Dr. Schwartz: "All the people using this around the world are finding that these things we thought were symptoms are maladapted in the sense that in our current context, they may not be needed, but they were definitely needed. They were like heroes… back when we were being hurt, and they get stuck back there. So, again, I'm a family therapist, so I'm trying to understand the context of all kinds of both external people's behavior and internal and the internal parts of behavior made total sense back when you were being hurt. And they think they still need to do it because they think you're still in the same kind of vulnerability."
NOTE: This video mentions eating disorders, suicide, and addiction.
DESCRIPTION: Dr. Chatterjee notes "this is potentially one of the most important episodes I've ever released on my podcast… (IFS) Giving people awareness where there might not have been awareness…Now that I have the awareness, it allows me to go in and do something."

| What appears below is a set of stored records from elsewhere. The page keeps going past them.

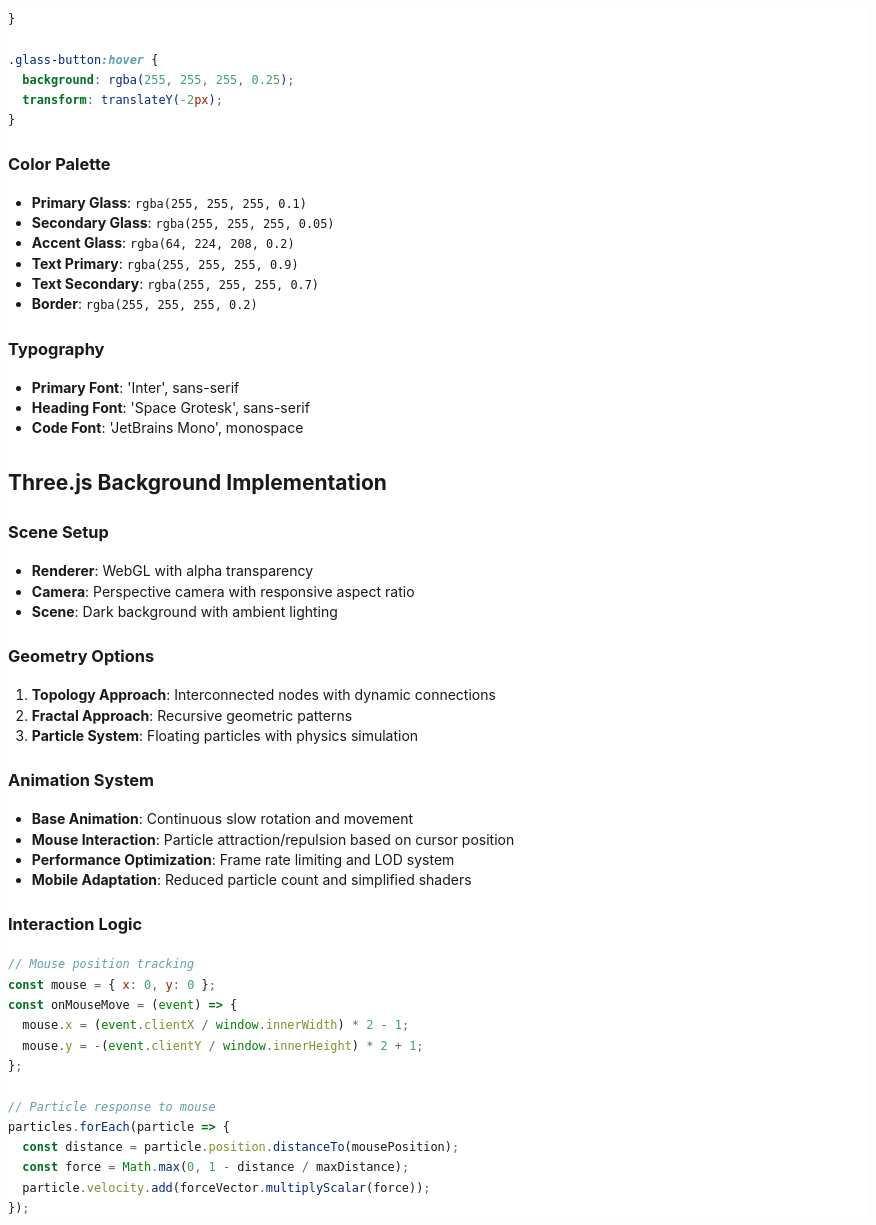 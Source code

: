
 ```css
}

.glass-button:hover {
  background: rgba(255, 255, 255, 0.25);
  transform: translateY(-2px);
}
```

### Color Palette
- **Primary Glass**: `rgba(255, 255, 255, 0.1)`
- **Secondary Glass**: `rgba(255, 255, 255, 0.05)`
- **Accent Glass**: `rgba(64, 224, 208, 0.2)`
- **Text Primary**: `rgba(255, 255, 255, 0.9)`
- **Text Secondary**: `rgba(255, 255, 255, 0.7)`
- **Border**: `rgba(255, 255, 255, 0.2)`

### Typography
- **Primary Font**: 'Inter', sans-serif
- **Heading Font**: 'Space Grotesk', sans-serif
- **Code Font**: 'JetBrains Mono', monospace

## Three.js Background Implementation

### Scene Setup
- **Renderer**: WebGL with alpha transparency
- **Camera**: Perspective camera with responsive aspect ratio
- **Scene**: Dark background with ambient lighting

### Geometry Options
1. **Topology Approach**: Interconnected nodes with dynamic connections
2. **Fractal Approach**: Recursive geometric patterns
3. **Particle System**: Floating particles with physics simulation

### Animation System
- **Base Animation**: Continuous slow rotation and movement
- **Mouse Interaction**: Particle attraction/repulsion based on cursor position
- **Performance Optimization**: Frame rate limiting and LOD system
- **Mobile Adaptation**: Reduced particle count and simplified shaders

### Interaction Logic
```javascript
// Mouse position tracking
const mouse = { x: 0, y: 0 };
const onMouseMove = (event) => {
  mouse.x = (event.clientX / window.innerWidth) * 2 - 1;
  mouse.y = -(event.clientY / window.innerHeight) * 2 + 1;
};

// Particle response to mouse
particles.forEach(particle => {
  const distance = particle.position.distanceTo(mousePosition);
  const force = Math.max(0, 1 - distance / maxDistance);
  particle.velocity.add(forceVector.multiplyScalar(force));
});
```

(30:06) Dr. Schwartz: "You've heard the term inner children before. These are these young, very vulnerable, and sensitive parts of us who, when they're not hurt, give us all kinds of delight and creativity, joy and playfulness, and so on. But once they get hurt—and again, they're the most sensitive parts of us, so they get hurt the most, or terrified or shamed—they carry what I'm going to call burden of pain or fear or worthlessness.
“It's almost like during the trauma, the beliefs and emotions from the trauma enter the part almost like a virus and attach to the part and then drive the way it operates from that point on. So, parts contain burdens, but they aren't the burdens they carry. Those came into them from those experiences. So, these exile parts carry those particular burdens from being rejected or abandoned or neglected or actually physically abused and so on. And after they get hurt, they shift from their delightful state, and now they have the power to make us feel all that sort of perpetually. And they're frozen in time in that trauma—they can pull us back into those scenes.
“Our culture, at least in the U.S… we are told to lock all that away and just move on, don't look back, you can't change what happened, just move on. And in doing that, you're moving away from, you're exiling these very precious, young, vulnerable parts of us, simply because they got hurt and they carry those burdens. And when you get a lot of exiles, you feel a lot more delicate, and the world seems a lot more dangerous. Because so many things can trigger them, and when they get triggered, it's like these flames of emotions explode from those basements and threaten to make it so you can't function. Or make it, so you're just constantly feeling their feelings."